For the positive psychological processes, general risk propensity was a significant predictor because people higher on this trait valued the risks associated with robot adoption and were curious to see how robots would change the world. Moreover, anthropomorphism was a significant predictor because people higher on this trait generally felt positive toward inanimate entities with human features, and because interacting with such entities helped them fulfil the need to experience strong emotions regularly. Parental expectations was also a significant predictor due to being associated with valuing robots because they were closer to perfection than humans, because they could help humans fulfil their own high expectations, and because they could help humans cope with their own high expectations of themselves.
For the negative psychological processes, psychopathy was a significant predictor because people high on this trait were also more likely to be in a state of activated displeasure (that is, generally feeling scared and upset), had negative feelings toward other people’s inventions, and felt inferior toward technologies they were not proficient in.
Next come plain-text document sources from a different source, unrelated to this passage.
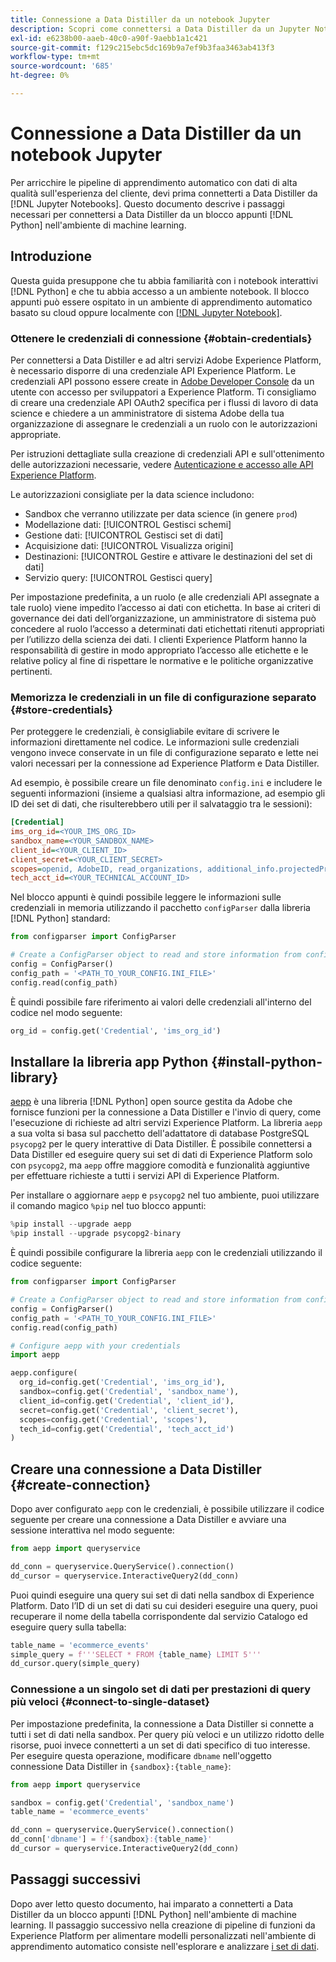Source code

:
 ```yaml
---
title: Connessione a Data Distiller da un notebook Jupyter
description: Scopri come connettersi a Data Distiller da un Jupyter Notebook.
exl-id: e6238b00-aaeb-40c0-a90f-9aebb1a1c421
source-git-commit: f129c215ebc5dc169b9a7ef9b3faa3463ab413f3
workflow-type: tm+mt
source-wordcount: '685'
ht-degree: 0%

---
```


# Connessione a Data Distiller da un notebook Jupyter

Per arricchire le pipeline di apprendimento automatico con dati di alta qualità sull&#39;esperienza del cliente, devi prima connetterti a Data Distiller da [!DNL Jupyter Notebooks]. Questo documento descrive i passaggi necessari per connettersi a Data Distiller da un blocco appunti [!DNL Python] nell&#39;ambiente di machine learning.

## Introduzione

Questa guida presuppone che tu abbia familiarità con i notebook interattivi [!DNL Python] e che tu abbia accesso a un ambiente notebook. Il blocco appunti può essere ospitato in un ambiente di apprendimento automatico basato su cloud oppure localmente con [[!DNL Jupyter Notebook]](https://jupyter.org/).

### Ottenere le credenziali di connessione {#obtain-credentials}

Per connettersi a Data Distiller e ad altri servizi Adobe Experience Platform, è necessario disporre di una credenziale API Experience Platform. Le credenziali API possono essere create in [Adobe Developer Console](https://developer.adobe.com/console/projects) da un utente con accesso per sviluppatori a Experience Platform. Ti consigliamo di creare una credenziale API OAuth2 specifica per i flussi di lavoro di data science e chiedere a un amministratore di sistema Adobe della tua organizzazione di assegnare le credenziali a un ruolo con le autorizzazioni appropriate.

Per istruzioni dettagliate sulla creazione di credenziali API e sull&#39;ottenimento delle autorizzazioni necessarie, vedere [Autenticazione e accesso alle API Experience Platform](../../../landing/api-authentication.md).

Le autorizzazioni consigliate per la data science includono:

- Sandbox che verranno utilizzate per data science (in genere `prod`)
- Modellazione dati: [!UICONTROL Gestisci schemi]
- Gestione dati: [!UICONTROL Gestisci set di dati]
- Acquisizione dati: [!UICONTROL Visualizza origini]
- Destinazioni: [!UICONTROL Gestire e attivare le destinazioni del set di dati]
- Servizio query: [!UICONTROL Gestisci query]

Per impostazione predefinita, a un ruolo (e alle credenziali API assegnate a tale ruolo) viene impedito l’accesso ai dati con etichetta. In base ai criteri di governance dei dati dell’organizzazione, un amministratore di sistema può concedere al ruolo l’accesso a determinati dati etichettati ritenuti appropriati per l’utilizzo della scienza dei dati. I clienti Experience Platform hanno la responsabilità di gestire in modo appropriato l’accesso alle etichette e le relative policy al fine di rispettare le normative e le politiche organizzative pertinenti.

### Memorizza le credenziali in un file di configurazione separato {#store-credentials}

Per proteggere le credenziali, è consigliabile evitare di scrivere le informazioni direttamente nel codice. Le informazioni sulle credenziali vengono invece conservate in un file di configurazione separato e lette nei valori necessari per la connessione ad Experience Platform e Data Distiller.

Ad esempio, è possibile creare un file denominato `config.ini` e includere le seguenti informazioni (insieme a qualsiasi altra informazione, ad esempio gli ID dei set di dati, che risulterebbero utili per il salvataggio tra le sessioni):

```ini
[Credential]
ims_org_id=<YOUR_IMS_ORG_ID>
sandbox_name=<YOUR_SANDBOX_NAME>
client_id=<YOUR_CLIENT_ID>
client_secret=<YOUR_CLIENT_SECRET>
scopes=openid, AdobeID, read_organizations, additional_info.projectedProductContext, session
tech_acct_id=<YOUR_TECHNICAL_ACCOUNT_ID>
```

Nel blocco appunti è quindi possibile leggere le informazioni sulle credenziali in memoria utilizzando il pacchetto `configParser` dalla libreria [!DNL Python] standard:

```python
from configparser import ConfigParser

# Create a ConfigParser object to read and store information from config.ini
config = ConfigParser()
config_path = '<PATH_TO_YOUR_CONFIG.INI_FILE>'
config.read(config_path)
```

È quindi possibile fare riferimento ai valori delle credenziali all&#39;interno del codice nel modo seguente:

```python
org_id = config.get('Credential', 'ims_org_id')
```

## Installare la libreria app Python {#install-python-library}

[aepp](https://github.com/adobe/aepp/tree/main) è una libreria [!DNL Python] open source gestita da Adobe che fornisce funzioni per la connessione a Data Distiller e l&#39;invio di query, come l&#39;esecuzione di richieste ad altri servizi Experience Platform. La libreria `aepp` a sua volta si basa sul pacchetto dell&#39;adattatore di database PostgreSQL `psycopg2` per le query interattive di Data Distiller. È possibile connettersi a Data Distiller ed eseguire query sui set di dati di Experience Platform solo con `psycopg2`, ma `aepp` offre maggiore comodità e funzionalità aggiuntive per effettuare richieste a tutti i servizi API di Experience Platform.

Per installare o aggiornare `aepp` e `psycopg2` nel tuo ambiente, puoi utilizzare il comando magico `%pip` nel tuo blocco appunti:

```python
%pip install --upgrade aepp
%pip install --upgrade psycopg2-binary
```

È quindi possibile configurare la libreria `aepp` con le credenziali utilizzando il codice seguente:

```python
from configparser import ConfigParser

# Create a ConfigParser object to read and store information from config.ini
config = ConfigParser()
config_path = '<PATH_TO_YOUR_CONFIG.INI_FILE>'
config.read(config_path)

# Configure aepp with your credentials
import aepp

aepp.configure(
  org_id=config.get('Credential', 'ims_org_id'),
  sandbox=config.get('Credential', 'sandbox_name'),
  client_id=config.get('Credential', 'client_id'), 
  secret=config.get('Credential', 'client_secret'),
  scopes=config.get('Credential', 'scopes'),
  tech_id=config.get('Credential', 'tech_acct_id')
)
```

## Creare una connessione a Data Distiller {#create-connection}

Dopo aver configurato `aepp` con le credenziali, è possibile utilizzare il codice seguente per creare una connessione a Data Distiller e avviare una sessione interattiva nel modo seguente:

```python
from aepp import queryservice

dd_conn = queryservice.QueryService().connection()
dd_cursor = queryservice.InteractiveQuery2(dd_conn)
```

Puoi quindi eseguire una query sui set di dati nella sandbox di Experience Platform. Dato l’ID di un set di dati su cui desideri eseguire una query, puoi recuperare il nome della tabella corrispondente dal servizio Catalogo ed eseguire query sulla tabella:

```python
table_name = 'ecommerce_events'
simple_query = f'''SELECT * FROM {table_name} LIMIT 5'''
dd_cursor.query(simple_query)
```

### Connessione a un singolo set di dati per prestazioni di query più veloci {#connect-to-single-dataset}

Per impostazione predefinita, la connessione a Data Distiller si connette a tutti i set di dati nella sandbox. Per query più veloci e un utilizzo ridotto delle risorse, puoi invece connetterti a un set di dati specifico di tuo interesse. Per eseguire questa operazione, modificare `dbname` nell&#39;oggetto connessione Data Distiller in `{sandbox}:{table_name}`:

```python
from aepp import queryservice

sandbox = config.get('Credential', 'sandbox_name')
table_name = 'ecommerce_events'

dd_conn = queryservice.QueryService().connection()
dd_conn['dbname'] = f'{sandbox}:{table_name}'
dd_cursor = queryservice.InteractiveQuery2(dd_conn)
```

## Passaggi successivi

Dopo aver letto questo documento, hai imparato a connetterti a Data Distiller da un blocco appunti [!DNL Python] nell&#39;ambiente di machine learning. Il passaggio successivo nella creazione di pipeline di funzioni da Experience Platform per alimentare modelli personalizzati nell&#39;ambiente di apprendimento automatico consiste nell&#39;esplorare e analizzare [i set di dati](./exploratory-analysis.md).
Furthermore, negative affect was a significant predictor because people high on this trait were more likely to be in the state of activated displeasure (see above). For expressive suppression and anthropomorphism, we did not manage to explain the mechanism behind their relationship with the negative dimension.
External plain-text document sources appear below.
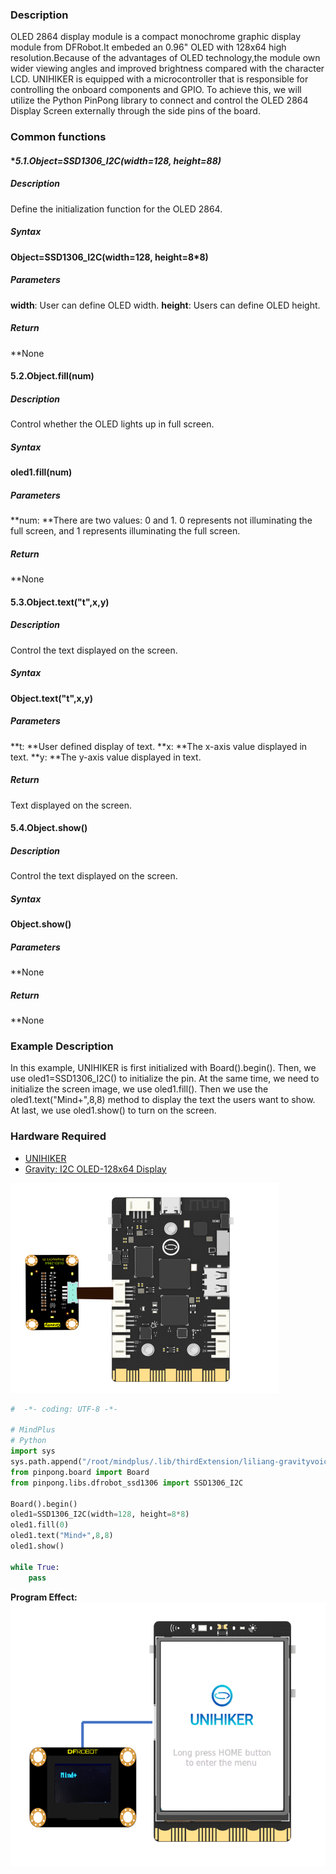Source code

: ### **Description**
OLED 2864 display module is a compact monochrome graphic display module from DFRobot.It embeded an 0.96" OLED with 128x64 high resolution.Because of the advantages of OLED technology,the module own wider viewing angles and improved brightness compared with the character LCD.
UNIHIKER is equipped with a microcontroller that is responsible for controlling the onboard components and GPIO. To achieve this, we will utilize the Python PinPong library to connect and control the OLED 2864 Display Screen externally through the side pins of the board.
### **Common functions**
#### **5.1.**Object=SSD1306_I2C(width=128, height=8*8)****
##### **Description**
Define the initialization function for the OLED 2864.
##### **Syntax**
**Object=SSD1306_I2C(width=128, height=8*8)**
##### **Parameters**
**width**: User can define OLED width.
**height**: Users can define OLED height.
##### **Return**
**None
#### **5.2.Object.fill(num)**
##### **Description**
Control whether the OLED lights up in full screen.
##### **Syntax**
**oled1.fill(num)**
##### **Parameters**
**num: **There are two values: 0 and 1. 0 represents not illuminating the full screen, and 1 represents illuminating the full screen.
##### **Return**
**None
#### **5.3.Object.text("t",x,y)**
##### **Description**
Control the text displayed on the screen.
##### **Syntax**
**Object.text("t",x,y)**
##### **Parameters**
**t: **User defined display of text.
**x: **The x-axis value displayed in text.
**y: **The y-axis value displayed in text.
##### **Return**
Text displayed on the screen.
#### **5.4.Object.show()**
##### **Description**
Control the text displayed on the screen.
##### **Syntax**
**Object.show()**
##### **Parameters**
**None
##### **Return**
**None
### **Example Description**
In this example, UNIHIKER is first initialized with Board().begin(). Then, we use oled1=SSD1306_I2C() to initialize the pin. At the same time, we need to initialize the screen image, we use oled1.fill(). Then we use the oled1.text("Mind+",8,8) method to display the text the users want to show. At last, we use oled1.show() to turn on the screen. 
### **Hardware Required**

- [UNIHIKER](https://www.dfrobot.com/product-2691.html)
- [Gravity: I2C OLED-128x64 Display](https://www.dfrobot.com/product-1576.html)

![image.png](img/5_OLED_2864_Display_Screen/1723026180145-7277492c-49cc-4762-b770-28e88cf955e6.png)
```python
#  -*- coding: UTF-8 -*-

# MindPlus
# Python
import sys
sys.path.append("/root/mindplus/.lib/thirdExtension/liliang-gravityvoicerecognition-thirdex")
from pinpong.board import Board
from pinpong.libs.dfrobot_ssd1306 import SSD1306_I2C

Board().begin()
oled1=SSD1306_I2C(width=128, height=8*8)
oled1.fill(0)
oled1.text("Mind+",8,8)
oled1.show()

while True:
    pass
```
**Program Effect:**
![image.png](img/5_OLED_2864_Display_Screen/1723026261581-748208c2-d665-40de-a0ea-707011099e3d.png)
Finally, for the competence-related psychological processes, approach temperament was a significant predictor because people high on this trait were more likely to value exceptional skills and competencies. In addition, security societal was a significant predictor because it was associated with people linking advanced technology (for example, robots, machines) with how powerful society is.
Our primary wish is that these findings can enable researchers to systematically study psychological processes involving robots in three ways. First, the positive-negative-competence (PNC) model we developed could help them navigate these processes and identify the ones that may be linked. Second, the model could help them position their research within the appropriate PNC dimension and recognize other processes as well as individual differences potentially worth considering in their studies. Third, the Psychological Responses to Robots (PRR) scale (see Table 4 in the article) we developed could be used to investigate which causal influences shape psychological processes in response to robots because it can measure these processes and thus capture how various experimental manipulations affect them. Overall, we hope these three advancements will lead to theoretical progress by making the research field more organized and easier to navigate, and ultimately prepare us for the imminent transformation of our society in which robots live together with humans.
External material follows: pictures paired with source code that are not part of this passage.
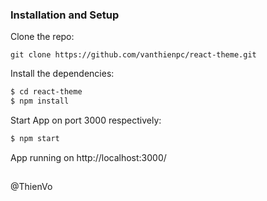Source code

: ### Installation and Setup

Clone the repo:

```
git clone https://github.com/vanthienpc/react-theme.git
```

Install the dependencies:

```sh
$ cd react-theme
$ npm install
```

Start App on port 3000 respectively:

```sh
$ npm start
```

App running on http://localhost:3000/

##

@ThienVo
Our final hope is that our article inspires more scholars in the social sciences to conduct data-driven rather than hypothesis-based research. In these sciences, theorizing is still not sufficiently advanced to tackle some topics, especially the cutting-edge ones such as robots. Therefore, to maximize the effectiveness of the social sciences in helping us to understand and solve many real-world issues and cutting-edge problems, it will be essential to advance data-driven research practices.